§ Exercise instructions: Only the lines running from the one with "We'll label the" to the end of the listing should be returned, each exactly as it appears, with both ends kept.

§ Records for this exercise:
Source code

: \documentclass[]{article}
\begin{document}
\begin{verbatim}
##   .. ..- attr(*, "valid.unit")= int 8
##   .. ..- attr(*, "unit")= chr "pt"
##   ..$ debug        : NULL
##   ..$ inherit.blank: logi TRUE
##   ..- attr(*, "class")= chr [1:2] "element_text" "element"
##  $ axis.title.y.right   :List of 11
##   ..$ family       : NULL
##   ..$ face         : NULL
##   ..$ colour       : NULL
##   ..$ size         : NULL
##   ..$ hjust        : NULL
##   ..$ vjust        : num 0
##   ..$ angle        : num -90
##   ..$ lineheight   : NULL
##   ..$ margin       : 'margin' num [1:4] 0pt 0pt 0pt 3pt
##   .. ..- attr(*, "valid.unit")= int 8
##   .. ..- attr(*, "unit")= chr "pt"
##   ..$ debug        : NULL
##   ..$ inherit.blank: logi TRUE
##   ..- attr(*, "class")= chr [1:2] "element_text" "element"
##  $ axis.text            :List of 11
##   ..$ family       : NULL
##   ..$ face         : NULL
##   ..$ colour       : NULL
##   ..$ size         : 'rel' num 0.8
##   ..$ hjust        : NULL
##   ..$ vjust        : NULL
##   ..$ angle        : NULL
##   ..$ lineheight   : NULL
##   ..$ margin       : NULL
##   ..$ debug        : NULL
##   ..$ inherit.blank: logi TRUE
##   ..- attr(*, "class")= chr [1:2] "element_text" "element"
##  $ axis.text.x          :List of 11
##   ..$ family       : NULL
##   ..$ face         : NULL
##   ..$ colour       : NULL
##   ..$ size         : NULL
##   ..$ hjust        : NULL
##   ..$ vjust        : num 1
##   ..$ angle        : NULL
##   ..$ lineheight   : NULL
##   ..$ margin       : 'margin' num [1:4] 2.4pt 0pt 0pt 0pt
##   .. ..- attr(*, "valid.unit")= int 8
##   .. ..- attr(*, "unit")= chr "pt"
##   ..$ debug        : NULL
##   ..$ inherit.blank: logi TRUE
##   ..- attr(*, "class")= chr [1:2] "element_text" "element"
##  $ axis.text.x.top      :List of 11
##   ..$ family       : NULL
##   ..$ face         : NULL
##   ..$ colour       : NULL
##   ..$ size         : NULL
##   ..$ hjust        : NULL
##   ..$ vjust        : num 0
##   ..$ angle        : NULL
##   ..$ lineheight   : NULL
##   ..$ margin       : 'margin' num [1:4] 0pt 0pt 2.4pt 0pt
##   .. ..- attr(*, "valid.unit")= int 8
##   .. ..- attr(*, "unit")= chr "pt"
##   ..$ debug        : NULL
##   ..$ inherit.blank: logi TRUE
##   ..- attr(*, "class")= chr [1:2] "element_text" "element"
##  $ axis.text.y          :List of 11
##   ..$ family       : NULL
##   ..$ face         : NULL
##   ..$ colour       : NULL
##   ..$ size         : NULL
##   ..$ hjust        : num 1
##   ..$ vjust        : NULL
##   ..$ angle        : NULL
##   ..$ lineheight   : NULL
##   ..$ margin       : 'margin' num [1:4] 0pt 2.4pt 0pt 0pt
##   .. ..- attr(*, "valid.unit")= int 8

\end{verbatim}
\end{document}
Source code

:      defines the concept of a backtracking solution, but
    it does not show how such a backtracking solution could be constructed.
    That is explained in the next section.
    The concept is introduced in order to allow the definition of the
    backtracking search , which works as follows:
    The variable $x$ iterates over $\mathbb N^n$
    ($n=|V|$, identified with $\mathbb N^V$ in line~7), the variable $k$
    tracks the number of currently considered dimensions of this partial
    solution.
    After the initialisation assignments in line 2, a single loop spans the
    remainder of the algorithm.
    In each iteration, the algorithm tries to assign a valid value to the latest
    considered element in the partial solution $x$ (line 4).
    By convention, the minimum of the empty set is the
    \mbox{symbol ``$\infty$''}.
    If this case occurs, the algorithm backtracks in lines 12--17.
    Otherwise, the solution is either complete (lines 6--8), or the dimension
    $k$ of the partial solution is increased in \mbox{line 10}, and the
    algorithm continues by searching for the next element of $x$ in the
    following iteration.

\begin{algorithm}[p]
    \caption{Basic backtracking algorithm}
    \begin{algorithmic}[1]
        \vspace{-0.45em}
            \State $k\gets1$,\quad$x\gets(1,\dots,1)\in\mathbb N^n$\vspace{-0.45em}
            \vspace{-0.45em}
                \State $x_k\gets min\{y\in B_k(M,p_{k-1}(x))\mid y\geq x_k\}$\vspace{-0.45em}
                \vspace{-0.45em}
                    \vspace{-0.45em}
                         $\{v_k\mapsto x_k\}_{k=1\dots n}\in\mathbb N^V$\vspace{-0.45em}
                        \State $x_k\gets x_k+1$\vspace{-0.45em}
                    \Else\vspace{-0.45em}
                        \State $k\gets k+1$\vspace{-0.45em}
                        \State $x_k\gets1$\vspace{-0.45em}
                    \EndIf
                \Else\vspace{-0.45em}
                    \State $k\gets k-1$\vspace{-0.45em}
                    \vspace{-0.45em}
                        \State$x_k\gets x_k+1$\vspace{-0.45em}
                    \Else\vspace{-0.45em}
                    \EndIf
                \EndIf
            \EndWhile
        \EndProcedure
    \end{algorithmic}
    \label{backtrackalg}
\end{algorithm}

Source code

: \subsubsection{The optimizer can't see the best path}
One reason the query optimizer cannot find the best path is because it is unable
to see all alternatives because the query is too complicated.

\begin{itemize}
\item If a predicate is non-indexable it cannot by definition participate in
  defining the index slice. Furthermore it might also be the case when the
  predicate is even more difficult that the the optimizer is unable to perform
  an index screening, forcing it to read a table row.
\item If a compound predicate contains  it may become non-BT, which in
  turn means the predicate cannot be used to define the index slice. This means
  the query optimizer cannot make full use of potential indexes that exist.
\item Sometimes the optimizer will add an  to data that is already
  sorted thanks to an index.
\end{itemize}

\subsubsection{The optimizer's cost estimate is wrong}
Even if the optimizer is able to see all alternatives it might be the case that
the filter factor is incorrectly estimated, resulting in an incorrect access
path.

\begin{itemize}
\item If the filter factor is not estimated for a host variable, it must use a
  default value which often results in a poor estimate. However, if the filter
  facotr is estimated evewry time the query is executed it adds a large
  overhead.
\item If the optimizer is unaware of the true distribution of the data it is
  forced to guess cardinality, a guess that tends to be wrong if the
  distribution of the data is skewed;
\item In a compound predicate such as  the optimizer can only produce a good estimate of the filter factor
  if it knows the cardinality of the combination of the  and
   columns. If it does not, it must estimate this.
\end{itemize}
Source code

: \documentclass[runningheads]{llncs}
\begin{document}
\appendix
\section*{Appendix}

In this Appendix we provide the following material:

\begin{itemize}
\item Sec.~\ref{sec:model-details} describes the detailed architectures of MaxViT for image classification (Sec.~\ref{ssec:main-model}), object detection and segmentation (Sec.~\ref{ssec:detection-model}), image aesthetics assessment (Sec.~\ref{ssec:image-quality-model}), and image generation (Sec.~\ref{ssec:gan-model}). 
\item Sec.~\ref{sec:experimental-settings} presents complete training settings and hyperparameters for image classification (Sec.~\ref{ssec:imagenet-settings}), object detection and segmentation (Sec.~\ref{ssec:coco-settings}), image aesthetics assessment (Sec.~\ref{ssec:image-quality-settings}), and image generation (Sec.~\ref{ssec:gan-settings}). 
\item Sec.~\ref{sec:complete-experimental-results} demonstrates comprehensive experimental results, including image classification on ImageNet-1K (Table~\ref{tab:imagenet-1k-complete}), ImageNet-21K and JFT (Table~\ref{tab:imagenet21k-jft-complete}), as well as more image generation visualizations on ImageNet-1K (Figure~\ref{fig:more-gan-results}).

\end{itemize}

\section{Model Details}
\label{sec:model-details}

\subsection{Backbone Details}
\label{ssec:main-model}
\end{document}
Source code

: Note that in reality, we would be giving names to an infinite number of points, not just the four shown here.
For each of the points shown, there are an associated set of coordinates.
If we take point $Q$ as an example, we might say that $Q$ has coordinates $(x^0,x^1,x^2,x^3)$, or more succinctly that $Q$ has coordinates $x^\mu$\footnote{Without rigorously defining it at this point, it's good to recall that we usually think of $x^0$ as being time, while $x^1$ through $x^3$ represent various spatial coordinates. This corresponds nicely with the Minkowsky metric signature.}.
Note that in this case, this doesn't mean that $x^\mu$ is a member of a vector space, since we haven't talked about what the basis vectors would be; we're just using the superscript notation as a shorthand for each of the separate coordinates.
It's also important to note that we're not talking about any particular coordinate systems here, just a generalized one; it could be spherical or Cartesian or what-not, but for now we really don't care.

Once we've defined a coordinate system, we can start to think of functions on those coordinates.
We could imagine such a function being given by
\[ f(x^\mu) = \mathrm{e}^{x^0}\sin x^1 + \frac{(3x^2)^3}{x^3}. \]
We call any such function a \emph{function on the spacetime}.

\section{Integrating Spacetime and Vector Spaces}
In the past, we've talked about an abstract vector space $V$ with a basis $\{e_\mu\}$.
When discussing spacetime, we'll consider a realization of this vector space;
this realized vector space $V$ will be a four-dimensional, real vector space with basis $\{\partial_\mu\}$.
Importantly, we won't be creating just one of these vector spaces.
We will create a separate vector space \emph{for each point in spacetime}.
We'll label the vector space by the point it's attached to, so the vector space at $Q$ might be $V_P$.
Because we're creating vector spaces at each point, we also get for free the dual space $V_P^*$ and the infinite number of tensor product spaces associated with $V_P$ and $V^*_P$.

§ Exercise solution:
We'll label the vector space by the point it's attached to, so the vector space at $Q$ might be $V_P$.
Because we're creating vector spaces at each point, we also get for free the dual space $V_P^*$ and the infinite number of tensor product spaces associated with $V_P$ and $V^*_P$.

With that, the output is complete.